## ABOUT THIS TASK
Using the string "documentclass" as the key, pull each matching line out of the records below.

──────── INFORMATION SUPPLIED ────────

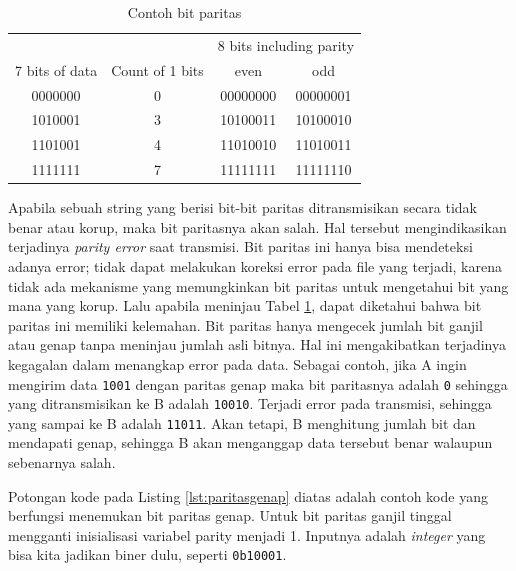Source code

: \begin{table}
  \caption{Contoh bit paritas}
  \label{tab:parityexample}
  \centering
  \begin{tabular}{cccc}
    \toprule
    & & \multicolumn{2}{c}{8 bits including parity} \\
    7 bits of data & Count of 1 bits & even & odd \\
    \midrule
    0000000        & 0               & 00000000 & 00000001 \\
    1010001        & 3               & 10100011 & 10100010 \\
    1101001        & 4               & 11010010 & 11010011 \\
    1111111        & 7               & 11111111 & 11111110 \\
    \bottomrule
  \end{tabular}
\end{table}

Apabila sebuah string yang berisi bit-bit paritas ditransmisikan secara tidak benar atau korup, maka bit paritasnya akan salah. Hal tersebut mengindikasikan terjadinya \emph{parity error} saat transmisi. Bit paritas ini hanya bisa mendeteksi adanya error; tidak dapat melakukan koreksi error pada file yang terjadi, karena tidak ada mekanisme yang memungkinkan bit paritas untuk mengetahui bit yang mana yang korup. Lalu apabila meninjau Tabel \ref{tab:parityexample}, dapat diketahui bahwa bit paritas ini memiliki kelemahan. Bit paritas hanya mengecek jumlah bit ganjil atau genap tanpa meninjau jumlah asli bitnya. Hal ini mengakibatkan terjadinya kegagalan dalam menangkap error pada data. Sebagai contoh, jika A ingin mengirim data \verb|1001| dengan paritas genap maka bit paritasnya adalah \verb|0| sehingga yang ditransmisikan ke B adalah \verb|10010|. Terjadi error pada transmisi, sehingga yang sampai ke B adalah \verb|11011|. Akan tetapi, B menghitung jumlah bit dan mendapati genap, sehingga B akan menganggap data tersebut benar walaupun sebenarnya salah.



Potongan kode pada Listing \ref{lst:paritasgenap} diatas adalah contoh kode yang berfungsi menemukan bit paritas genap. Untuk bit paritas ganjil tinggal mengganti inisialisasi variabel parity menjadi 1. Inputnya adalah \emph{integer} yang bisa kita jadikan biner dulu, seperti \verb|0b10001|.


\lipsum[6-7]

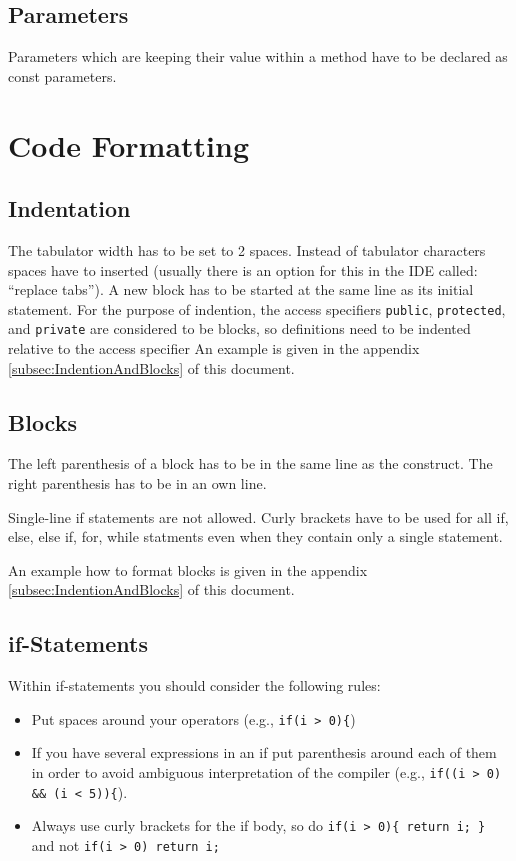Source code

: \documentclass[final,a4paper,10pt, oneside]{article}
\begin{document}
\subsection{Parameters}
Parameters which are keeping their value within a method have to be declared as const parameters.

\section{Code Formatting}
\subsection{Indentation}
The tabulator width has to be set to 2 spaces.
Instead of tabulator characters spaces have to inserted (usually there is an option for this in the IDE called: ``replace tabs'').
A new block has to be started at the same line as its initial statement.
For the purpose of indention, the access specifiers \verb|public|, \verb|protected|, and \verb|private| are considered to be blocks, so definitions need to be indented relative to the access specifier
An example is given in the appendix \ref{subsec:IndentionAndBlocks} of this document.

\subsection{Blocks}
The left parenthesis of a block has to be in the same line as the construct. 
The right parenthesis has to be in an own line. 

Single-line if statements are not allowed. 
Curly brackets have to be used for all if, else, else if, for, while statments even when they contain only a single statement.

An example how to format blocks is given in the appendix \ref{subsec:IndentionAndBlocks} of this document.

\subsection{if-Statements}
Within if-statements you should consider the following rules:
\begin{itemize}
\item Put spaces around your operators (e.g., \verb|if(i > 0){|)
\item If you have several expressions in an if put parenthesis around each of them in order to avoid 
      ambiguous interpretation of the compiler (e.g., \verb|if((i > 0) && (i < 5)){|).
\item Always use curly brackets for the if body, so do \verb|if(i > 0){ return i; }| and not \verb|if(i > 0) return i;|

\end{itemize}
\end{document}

────────
──────── INFORMATION SUPPLIED ────────

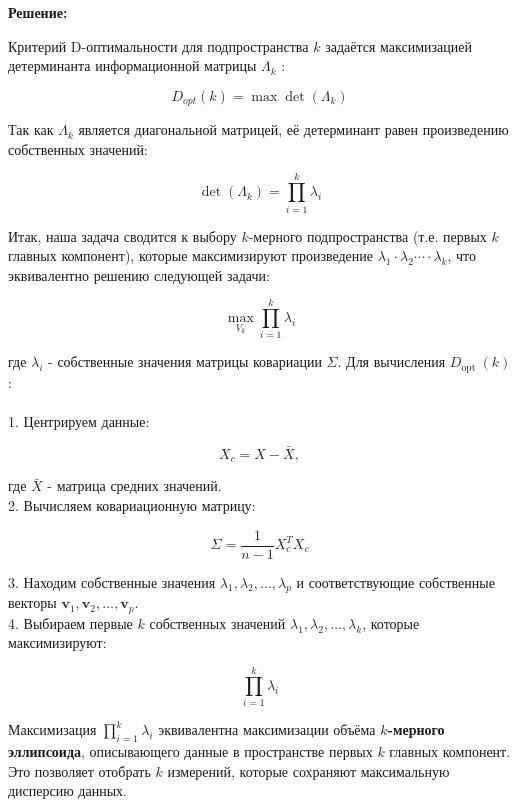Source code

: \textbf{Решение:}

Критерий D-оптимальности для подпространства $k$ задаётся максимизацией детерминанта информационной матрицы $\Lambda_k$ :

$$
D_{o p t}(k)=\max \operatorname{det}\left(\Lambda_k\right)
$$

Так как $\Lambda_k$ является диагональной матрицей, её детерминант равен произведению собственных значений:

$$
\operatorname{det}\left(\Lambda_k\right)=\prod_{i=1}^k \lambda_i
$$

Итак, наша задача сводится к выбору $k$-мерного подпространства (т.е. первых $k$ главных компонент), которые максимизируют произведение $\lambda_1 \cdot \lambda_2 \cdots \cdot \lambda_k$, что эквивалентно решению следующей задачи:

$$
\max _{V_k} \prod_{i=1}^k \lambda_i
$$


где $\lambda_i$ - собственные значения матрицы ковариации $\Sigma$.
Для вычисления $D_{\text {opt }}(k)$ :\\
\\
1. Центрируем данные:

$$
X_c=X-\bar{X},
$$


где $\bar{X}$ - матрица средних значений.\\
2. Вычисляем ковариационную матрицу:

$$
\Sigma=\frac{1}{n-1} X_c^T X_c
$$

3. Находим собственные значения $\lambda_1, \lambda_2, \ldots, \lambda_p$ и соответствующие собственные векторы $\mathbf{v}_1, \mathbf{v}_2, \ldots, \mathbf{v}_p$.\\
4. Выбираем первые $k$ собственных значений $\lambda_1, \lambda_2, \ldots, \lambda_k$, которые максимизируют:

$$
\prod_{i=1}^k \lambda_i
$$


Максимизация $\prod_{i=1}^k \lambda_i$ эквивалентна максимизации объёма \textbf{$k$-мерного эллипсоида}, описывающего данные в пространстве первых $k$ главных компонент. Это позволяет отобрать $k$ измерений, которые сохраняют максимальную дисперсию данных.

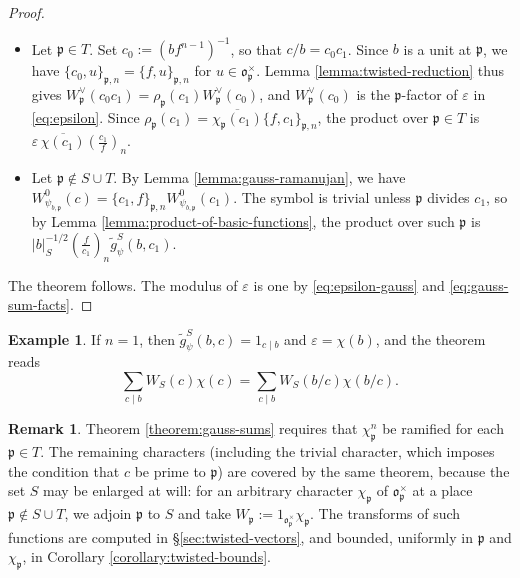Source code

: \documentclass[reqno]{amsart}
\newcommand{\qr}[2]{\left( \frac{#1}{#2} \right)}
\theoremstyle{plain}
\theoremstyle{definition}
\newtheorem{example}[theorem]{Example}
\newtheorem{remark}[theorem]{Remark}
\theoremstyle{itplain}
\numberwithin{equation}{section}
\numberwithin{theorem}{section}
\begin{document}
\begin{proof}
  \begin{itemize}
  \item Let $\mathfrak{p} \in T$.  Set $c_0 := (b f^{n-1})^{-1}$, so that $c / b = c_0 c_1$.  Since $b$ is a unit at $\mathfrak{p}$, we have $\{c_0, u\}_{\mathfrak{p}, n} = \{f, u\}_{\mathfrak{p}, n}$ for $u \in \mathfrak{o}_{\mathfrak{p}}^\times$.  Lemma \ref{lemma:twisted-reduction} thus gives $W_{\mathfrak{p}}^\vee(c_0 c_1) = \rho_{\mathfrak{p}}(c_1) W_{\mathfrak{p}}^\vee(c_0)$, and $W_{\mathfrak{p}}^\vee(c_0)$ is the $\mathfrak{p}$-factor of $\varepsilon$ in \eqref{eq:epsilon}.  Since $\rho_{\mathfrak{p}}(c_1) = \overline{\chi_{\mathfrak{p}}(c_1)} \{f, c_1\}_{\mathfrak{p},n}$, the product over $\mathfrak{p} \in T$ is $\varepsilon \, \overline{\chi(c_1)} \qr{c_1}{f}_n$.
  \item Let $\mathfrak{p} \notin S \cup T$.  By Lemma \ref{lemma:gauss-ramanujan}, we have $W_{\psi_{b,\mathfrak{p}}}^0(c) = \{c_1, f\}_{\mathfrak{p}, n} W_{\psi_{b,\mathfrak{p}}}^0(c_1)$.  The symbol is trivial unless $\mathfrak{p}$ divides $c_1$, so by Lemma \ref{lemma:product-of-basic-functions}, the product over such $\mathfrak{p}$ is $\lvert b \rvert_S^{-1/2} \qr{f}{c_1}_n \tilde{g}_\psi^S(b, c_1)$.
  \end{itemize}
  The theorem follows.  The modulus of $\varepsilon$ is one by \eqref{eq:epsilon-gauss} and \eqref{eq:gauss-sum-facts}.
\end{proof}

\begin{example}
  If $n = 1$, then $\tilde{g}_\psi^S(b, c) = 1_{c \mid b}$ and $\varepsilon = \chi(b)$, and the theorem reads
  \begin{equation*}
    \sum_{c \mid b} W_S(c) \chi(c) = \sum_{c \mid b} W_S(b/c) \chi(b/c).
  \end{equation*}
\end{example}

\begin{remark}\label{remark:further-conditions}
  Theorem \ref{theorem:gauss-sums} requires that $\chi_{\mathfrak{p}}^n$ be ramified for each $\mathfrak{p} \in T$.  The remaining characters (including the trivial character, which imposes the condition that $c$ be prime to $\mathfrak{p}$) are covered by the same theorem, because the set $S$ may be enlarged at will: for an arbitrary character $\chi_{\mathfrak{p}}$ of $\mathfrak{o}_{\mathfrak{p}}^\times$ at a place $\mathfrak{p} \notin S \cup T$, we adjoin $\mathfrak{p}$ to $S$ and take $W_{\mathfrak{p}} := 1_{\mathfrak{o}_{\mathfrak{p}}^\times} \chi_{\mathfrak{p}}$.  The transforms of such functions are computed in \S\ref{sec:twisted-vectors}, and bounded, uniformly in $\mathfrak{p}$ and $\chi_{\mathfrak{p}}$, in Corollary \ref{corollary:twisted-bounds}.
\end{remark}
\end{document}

────────
──────── INFORMATION SUPPLIED ────────

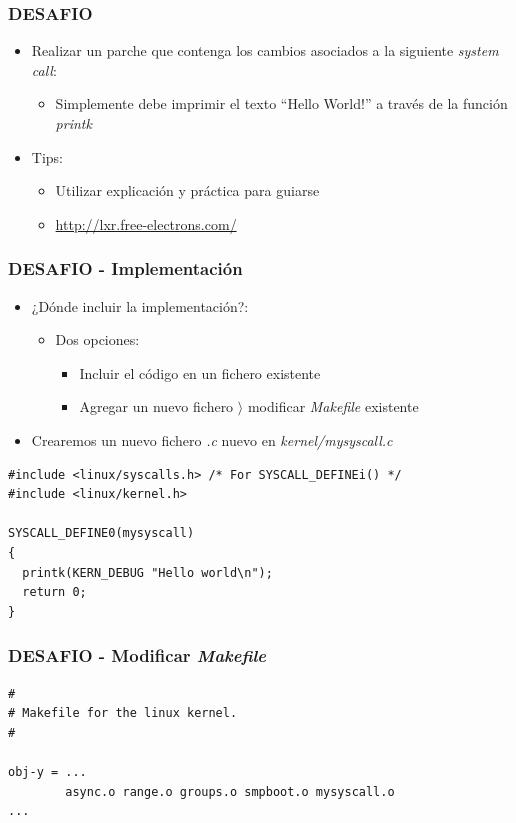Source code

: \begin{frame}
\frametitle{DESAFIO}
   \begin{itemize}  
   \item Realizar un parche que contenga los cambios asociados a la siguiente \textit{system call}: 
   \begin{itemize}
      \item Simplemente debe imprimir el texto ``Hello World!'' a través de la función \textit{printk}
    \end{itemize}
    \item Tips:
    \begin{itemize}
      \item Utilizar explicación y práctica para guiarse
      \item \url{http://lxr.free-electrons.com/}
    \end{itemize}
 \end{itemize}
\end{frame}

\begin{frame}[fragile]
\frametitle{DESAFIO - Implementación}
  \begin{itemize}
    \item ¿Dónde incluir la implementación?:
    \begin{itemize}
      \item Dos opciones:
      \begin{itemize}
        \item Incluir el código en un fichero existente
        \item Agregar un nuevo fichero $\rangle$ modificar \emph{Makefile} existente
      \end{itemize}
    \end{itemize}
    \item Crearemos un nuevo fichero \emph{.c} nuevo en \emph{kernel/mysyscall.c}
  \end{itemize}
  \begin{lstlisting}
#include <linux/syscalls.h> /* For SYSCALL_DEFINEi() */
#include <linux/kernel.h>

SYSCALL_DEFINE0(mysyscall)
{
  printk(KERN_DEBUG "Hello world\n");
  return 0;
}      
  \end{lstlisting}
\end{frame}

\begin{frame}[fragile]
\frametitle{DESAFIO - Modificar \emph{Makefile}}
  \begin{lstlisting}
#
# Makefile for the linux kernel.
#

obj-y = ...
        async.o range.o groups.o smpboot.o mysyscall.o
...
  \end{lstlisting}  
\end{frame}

────────

## SOLUTION TO THIS PROBLEM
: \documentclass[final,a4paper,10pt, oneside]{article}
: \documentclass[reqno]{amsart}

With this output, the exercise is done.